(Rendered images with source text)
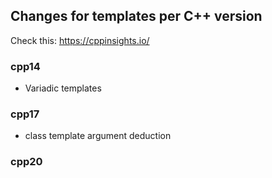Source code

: ## Changes for templates per C++ version

Check this: https://cppinsights.io/

### cpp14
- Variadic templates


### cpp17
- class template argument deduction


### cpp20
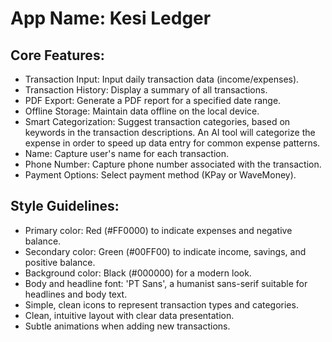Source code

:# **App Name**: Kesi Ledger

## Core Features:

- Transaction Input: Input daily transaction data (income/expenses).
- Transaction History: Display a summary of all transactions.
- PDF Export: Generate a PDF report for a specified date range.
- Offline Storage: Maintain data offline on the local device.
- Smart Categorization: Suggest transaction categories, based on keywords in the transaction descriptions. An AI tool will categorize the expense in order to speed up data entry for common expense patterns.
- Name: Capture user's name for each transaction.
- Phone Number: Capture phone number associated with the transaction.
- Payment Options: Select payment method (KPay or WaveMoney).

## Style Guidelines:

- Primary color: Red (#FF0000) to indicate expenses and negative balance.
- Secondary color: Green (#00FF00) to indicate income, savings, and positive balance.
- Background color: Black (#000000) for a modern look.
- Body and headline font: 'PT Sans', a humanist sans-serif suitable for headlines and body text.
- Simple, clean icons to represent transaction types and categories.
- Clean, intuitive layout with clear data presentation.
- Subtle animations when adding new transactions.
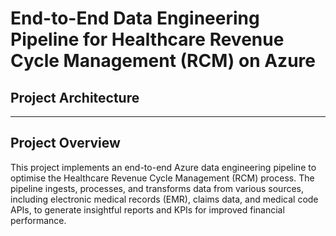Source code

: # End-to-End Data Engineering Pipeline for Healthcare Revenue Cycle Management (RCM) on Azure
## Project Architecture






---

## Project Overview

This project implements an end-to-end Azure data engineering pipeline to optimise the Healthcare Revenue Cycle Management (RCM) process. The pipeline ingests, processes, and transforms data from various sources, including electronic medical records (EMR), claims data, and medical code APIs, to generate insightful reports and KPIs for improved financial performance.
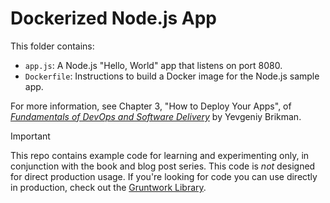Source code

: # Dockerized Node.js App

This folder contains:

* `app.js`: A Node.js "Hello, World" app that listens on port 8080.
* `Dockerfile`: Instructions to build a Docker image for the Node.js sample app.

For more information, see Chapter 3, "How to Deploy Your Apps", of 
[_Fundamentals of DevOps and Software Delivery_](https://www.fundamentals-of-devops.com) by Yevgeniy Brikman.

> [!IMPORTANT]  
> This repo contains example code for learning and experimenting only, in conjunction with the book and blog post
> series. This code is _not_ designed for direct production usage. If you're looking for code you can use directly in
> production, check out the [Gruntwork Library](https://www.gruntwork.io/products/library).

REQUIREMENT: Would you please print out all the records above exactly, minus any pictures?

ANSWER TO THIS TASK:
Source code

: ## Changes for templates per C++ version

Check this: https://cppinsights.io/

### cpp14
- Variadic templates


### cpp17
- class template argument deduction


### cpp20
Source code

:# **App Name**: Kesi Ledger

## Core Features:

- Transaction Input: Input daily transaction data (income/expenses).
- Transaction History: Display a summary of all transactions.
- PDF Export: Generate a PDF report for a specified date range.
- Offline Storage: Maintain data offline on the local device.
- Smart Categorization: Suggest transaction categories, based on keywords in the transaction descriptions. An AI tool will categorize the expense in order to speed up data entry for common expense patterns.
- Name: Capture user's name for each transaction.
- Phone Number: Capture phone number associated with the transaction.
- Payment Options: Select payment method (KPay or WaveMoney).

## Style Guidelines:

- Primary color: Red (#FF0000) to indicate expenses and negative balance.
- Secondary color: Green (#00FF00) to indicate income, savings, and positive balance.
- Background color: Black (#000000) for a modern look.
- Body and headline font: 'PT Sans', a humanist sans-serif suitable for headlines and body text.
- Simple, clean icons to represent transaction types and categories.
- Clean, intuitive layout with clear data presentation.
- Subtle animations when adding new transactions.
Source code

: # End-to-End Data Engineering Pipeline for Healthcare Revenue Cycle Management (RCM) on Azure
## Project Architecture






---

## Project Overview

This project implements an end-to-end Azure data engineering pipeline to optimise the Healthcare Revenue Cycle Management (RCM) process. The pipeline ingests, processes, and transforms data from various sources, including electronic medical records (EMR), claims data, and medical code APIs, to generate insightful reports and KPIs for improved financial performance.
Source code

: # Dockerized Node.js App

This folder contains:

* `app.js`: A Node.js "Hello, World" app that listens on port 8080.
* `Dockerfile`: Instructions to build a Docker image for the Node.js sample app.

For more information, see Chapter 3, "How to Deploy Your Apps", of 
[_Fundamentals of DevOps and Software Delivery_](https://www.fundamentals-of-devops.com) by Yevgeniy Brikman.

> [!IMPORTANT]  
> This repo contains example code for learning and experimenting only, in conjunction with the book and blog post
> series. This code is _not_ designed for direct production usage. If you're looking for code you can use directly in
> production, check out the [Gruntwork Library](https://www.gruntwork.io/products/library).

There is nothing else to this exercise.